L’État se fait appeler patrie quand il s’apprête à commettre un meurtre
L’État se fait appeler patrie quand les possédants ont peur pour leur fortune et leurs privilèges quand les dépossédés ont faim et se retrouvent à la rue
L’État se fait appeler patrie quand il doit soutenir la croissance augmenter la productivité les cadences les heures de travail quand il faut geler les salaires couper les allocations sociales
L’État se fait appeler patrie quand il embauche plus de policiers installe des caméras de surveillance espionne les conversations fait la chasse au faciès procède à des arrestations arbitraires remplit les prisons pour en construire d’autres isole torture pend empoisonne fusille et électrocute
L’État se fait appeler patrie quand il y a des terres ancestrales à voler des populations à déplacer des réserves et des pensionnats à ouvrir des orphelins à créer des cultures à oblitérer des milieux de vie à empoissonner des espèces à mener jusqu’à l’extinction
L’État se fait appeler patrie quand il recense les indésirables quand il ferme les frontières quand il ouvre des camps et tatoue des avant-bras fait travailler jusqu’à épuisement remplit des fosses communes fait chauffer les fours crématoires
L’État se fait appeler patrie quand il agresse fait la guerre envoie des générations à l’abattoir et exige qu’on meure dans la boue des tranchées dans les villes en ruines bombardées réduites en poussière dans les cratères fumants tapissés de la chair déchiquetée de ceux et celles que nous aimons
L’État se fait appeler patrie quand il cherche notre consentement quand il se soumet au vote au plébiscite quand il nous donne l’illusion d’avoir un mot à dire quand il veut nous convaincre que nous avons des points en commun avec ceux qui nous agressent nous oppriment nous affament et nous écrasent contre terre
L’État se fait appeler patrie quand il exige de nous des sacrifices que jamais nous n’accepterions pour aucune autre raison que celle de l’amour de la patrie – mais cet amour n’est rien d’autre que haine de soi-même de nos semblables et de notre propre humanité
Salut au drapeau ! À toi mon mépris, mon dégoût, ma haine.

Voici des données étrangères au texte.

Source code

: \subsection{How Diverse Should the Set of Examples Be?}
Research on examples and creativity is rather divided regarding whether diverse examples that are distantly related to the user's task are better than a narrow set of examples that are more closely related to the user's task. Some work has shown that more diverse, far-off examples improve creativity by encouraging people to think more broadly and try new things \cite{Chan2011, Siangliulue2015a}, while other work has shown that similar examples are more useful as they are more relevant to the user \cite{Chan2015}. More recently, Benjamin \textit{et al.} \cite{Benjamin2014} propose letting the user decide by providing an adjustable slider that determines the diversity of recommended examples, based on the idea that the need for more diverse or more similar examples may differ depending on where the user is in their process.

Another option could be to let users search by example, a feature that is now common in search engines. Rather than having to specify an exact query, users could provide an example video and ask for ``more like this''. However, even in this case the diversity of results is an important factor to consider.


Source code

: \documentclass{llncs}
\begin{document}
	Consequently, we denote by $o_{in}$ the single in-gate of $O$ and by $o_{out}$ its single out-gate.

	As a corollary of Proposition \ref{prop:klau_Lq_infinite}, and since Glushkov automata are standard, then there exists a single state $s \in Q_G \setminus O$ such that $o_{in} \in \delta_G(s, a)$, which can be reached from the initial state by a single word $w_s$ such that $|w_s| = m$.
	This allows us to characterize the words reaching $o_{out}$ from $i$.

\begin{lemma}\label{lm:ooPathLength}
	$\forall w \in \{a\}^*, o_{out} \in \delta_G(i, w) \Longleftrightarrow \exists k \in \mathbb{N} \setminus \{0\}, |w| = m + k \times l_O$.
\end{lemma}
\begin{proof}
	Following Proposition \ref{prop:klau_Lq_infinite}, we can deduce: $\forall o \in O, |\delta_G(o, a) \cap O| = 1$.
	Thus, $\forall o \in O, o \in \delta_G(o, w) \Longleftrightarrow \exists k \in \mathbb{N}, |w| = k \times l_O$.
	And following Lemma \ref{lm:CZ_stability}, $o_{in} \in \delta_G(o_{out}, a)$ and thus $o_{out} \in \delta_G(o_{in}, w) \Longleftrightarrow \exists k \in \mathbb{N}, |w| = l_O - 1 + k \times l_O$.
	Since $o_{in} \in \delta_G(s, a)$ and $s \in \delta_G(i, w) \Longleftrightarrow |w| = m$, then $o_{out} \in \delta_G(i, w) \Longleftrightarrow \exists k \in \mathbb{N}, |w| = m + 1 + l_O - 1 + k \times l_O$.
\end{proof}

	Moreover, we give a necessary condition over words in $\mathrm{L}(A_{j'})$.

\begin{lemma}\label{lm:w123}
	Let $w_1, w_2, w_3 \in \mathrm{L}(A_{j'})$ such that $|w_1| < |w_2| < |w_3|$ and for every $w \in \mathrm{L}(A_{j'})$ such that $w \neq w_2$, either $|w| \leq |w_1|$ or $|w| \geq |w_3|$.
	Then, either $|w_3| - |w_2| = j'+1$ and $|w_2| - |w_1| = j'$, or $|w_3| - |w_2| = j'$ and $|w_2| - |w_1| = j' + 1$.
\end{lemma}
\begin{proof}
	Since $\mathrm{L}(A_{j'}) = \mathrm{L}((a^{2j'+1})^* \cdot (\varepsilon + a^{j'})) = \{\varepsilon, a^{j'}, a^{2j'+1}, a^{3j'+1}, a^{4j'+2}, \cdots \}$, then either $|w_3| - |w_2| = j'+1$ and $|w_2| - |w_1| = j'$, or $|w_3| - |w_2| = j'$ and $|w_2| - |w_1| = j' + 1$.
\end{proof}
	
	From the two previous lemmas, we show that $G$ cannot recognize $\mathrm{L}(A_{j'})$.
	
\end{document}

Tes couleurs sont celles de la stupidité, de l’abjection et du crime. Tu flottes dans des relents de merde, de sang et de mort. Chaque pavoisement est une menace, chaque hissage est une intimidation, ta présence annonce avec pompe et décorum l’horreur et la terreur que tu as la mission d’entretenir, de cautionner et de perpétuer. Salut au drapeau ! Si je ne te foule pas aux pieds, c’est seulement parce que cela souillerait mes bottes. Si je ne te conchie pas, c’est parce que tu tacherais la raie de mon cul. Puisse un jour que ton ombre cesse d’obscurcir nos vies ; puisse un jour que tu ne sois plus qu’un mauvais souvenir, l’erreur de nos aïeux.